L’éloge qu’en a fait sir A.-B. Routhier dans la préface mérite aussi d’être cité :

« Le récit que Lady Jetté nous fait de la vie de la Mère d’Youville est aussi complet qu’il peut être. Il est suffisamment documenté, bien ordonné, et scrupuleusement fidèle. J’ajoute que l’ouvrage possède de remarquables qualités littéraires. Le style est sans recherche, mais il ne manque pas d’élégance et d’élévation. La phrase est sobre, correcte et d’une clarté irréprochable.

« Les faits sont bien groupés, développés avec méthode et exposés avec la précision qui convient. Pas de rhétorique et surtout pas de déclamation. La narration est simple, sans broderie, parsemée de réflexions justes et d’observations profondes, qui ont pour objet d’instruire, d’édifier et de montrer l’action de la Providence dans la trame des événements.

« La physionomie des personnages et de l’époque est bien dessinée, et les lieux où s’accomplissent les événements sont convenablement décrits. Mais la principale figure du tableau y est toujours en relief, et mise en pleine lumière. Le peintre l’aime et l’admire, et il nous la fait admirer et aimer. »

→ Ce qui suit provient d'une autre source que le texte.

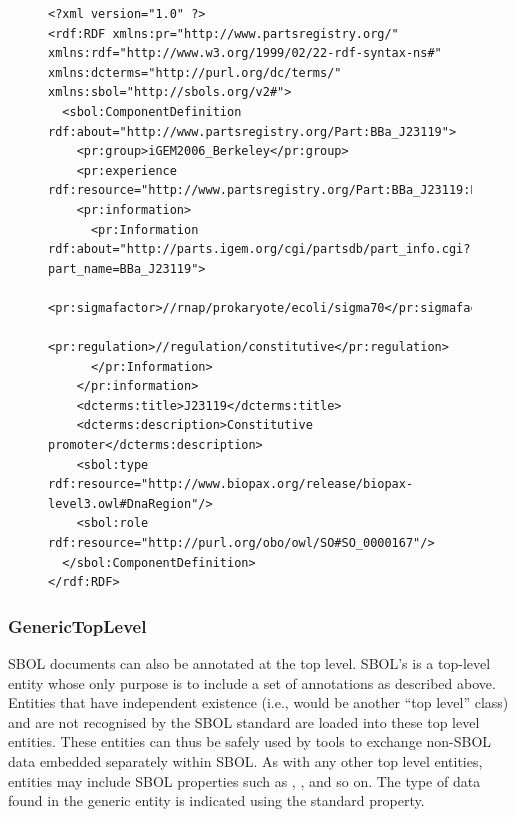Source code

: \begin{figure} [ht]
\begin{lstlisting}
<?xml version="1.0" ?>
<rdf:RDF xmlns:pr="http://www.partsregistry.org/" xmlns:rdf="http://www.w3.org/1999/02/22-rdf-syntax-ns#" xmlns:dcterms="http://purl.org/dc/terms/" xmlns:sbol="http://sbols.org/v2#">
  <sbol:ComponentDefinition rdf:about="http://www.partsregistry.org/Part:BBa_J23119">
    <pr:group>iGEM2006_Berkeley</pr:group>
    <pr:experience rdf:resource="http://www.partsregistry.org/Part:BBa_J23119:Experience"/>
    <pr:information>
      <pr:Information rdf:about="http://parts.igem.org/cgi/partsdb/part_info.cgi?part_name=BBa_J23119">
        <pr:sigmafactor>//rnap/prokaryote/ecoli/sigma70</pr:sigmafactor>
        <pr:regulation>//regulation/constitutive</pr:regulation>
      </pr:Information>
    </pr:information>
    <dcterms:title>J23119</dcterms:title>
    <dcterms:description>Constitutive promoter</dcterms:description>
    <sbol:type rdf:resource="http://www.biopax.org/release/biopax-level3.owl#DnaRegion"/>
    <sbol:role rdf:resource="http://purl.org/obo/owl/SO#SO_0000167"/>
  </sbol:ComponentDefinition>
</rdf:RDF>
\end{lstlisting}
\label{ser:Annotation}
\end{figure}




\subsubsection{GenericTopLevel}  
\label{sec:GenericTopLevel}
SBOL documents can also be annotated at the top level. 
SBOL's  is a top-level entity whose only purpose is to include a set of annotations as described above. 
Entities that have independent existence (i.e., would be another ``top level'' class) and are not recognised by the SBOL standard are loaded into these top level entities. 
These  entities can thus be safely used by tools to exchange non-SBOL data embedded separately within SBOL.
As with any other top level entities,  entities may include SBOL properties such as , ,  and so on. The type of data found in the generic entity is indicated using the standard  property.

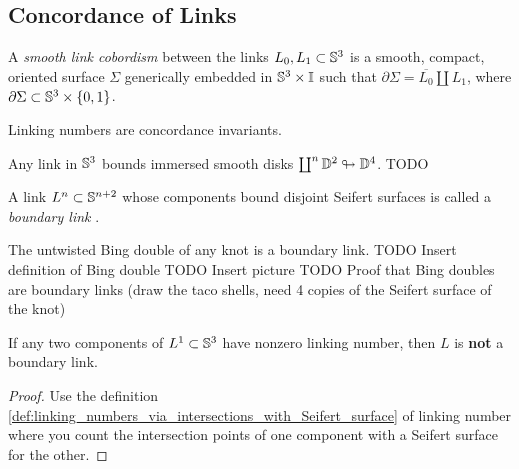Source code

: \subsection{Concordance of Links}

\begin{definition}
	A \textit{smooth link cobordism}  between the links
	$L_0, L_1 \subset \mathbb{S}^{3}$
	is a smooth, compact, oriented surface
	$\Sigma$ generically embedded in $\mathbb{S}^{3} \times \mathbb{I}$ such that
	$\partial \Sigma = \overline{L_{0}} \coprod L_{1}$,
	where $\partial \Sigma \subset \mathbb{S}^{3} \times \{0, 1\}$.
\end{definition}

\begin{proposition}
	Linking numbers are concordance invariants.
\end{proposition}

\begin{remark}
	Any link in $\mathbb{S}^{3}$ bounds immersed smooth disks
	$\coprod^{n} \mathbb{D}^{2} \looparrowright \mathbb{D}^{4}$.
	TODO
\end{remark}


\begin{definition}
	A link $L^{n} \subset \mathbb{S}^{n+2}$ whose components bound disjoint Seifert surfaces
	is called a \textit{boundary link} .
\end{definition}

\begin{example}
	The untwisted Bing double of any knot is a boundary link.
	TODO Insert definition of Bing double
	TODO Insert picture
	TODO Proof that Bing doubles are boundary links
	(draw the taco shells, need 4 copies of the Seifert surface
	of the knot)
\end{example}

\begin{proposition}
	If any two components of $L^{1} \subset \mathbb{S}^{3}$
	have nonzero linking number, then $L$ is \textbf{not}
	a boundary link.
\end{proposition}

\begin{proof}
	Use the definition \ref{def:linking_numbers_via_intersections_with_Seifert_surface} 
	of linking number where you count
	the intersection points of one component with a Seifert surface for the
	other.
\end{proof}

Madame Jetté a fait suivre la biographie de la Mère d’Youville de l’historique de son institut depuis sa mort, et elle nous en trace le développement prodigieux. Cet historique est aussi des plus intéressants, et nous démontre la merveilleuse fécondité de l’Institut des Sœurs de la Charité, qui à son origine fut si modeste comme toutes les grandes œuvres.

Ainsi donc Madame Jetté, en écrivant ces pages, a associé son nom à ses illustres devancières qui ont successivement écrit l’histoire de nos maisons d’éducation et de charité les plus importantes et à qui la religion et la patrie doivent la plus vive reconnaissance pour avoir mis en pleine lumière les éminentes qualités de dévouement et de charité de notre race dans la personne des fondatrices de ces institutions et de leurs co-servantes de Dieu, et pour nous avoir fait connaître les services inappréciables que ces institutions ont rendu à notre province et à notre pays.




  1. Épouse de sir L.-A. Jetté, ancien lieutenant-gouverneur de la province de Québec, et sœur de l’honorable Laflamme, ancien ministre du Canada.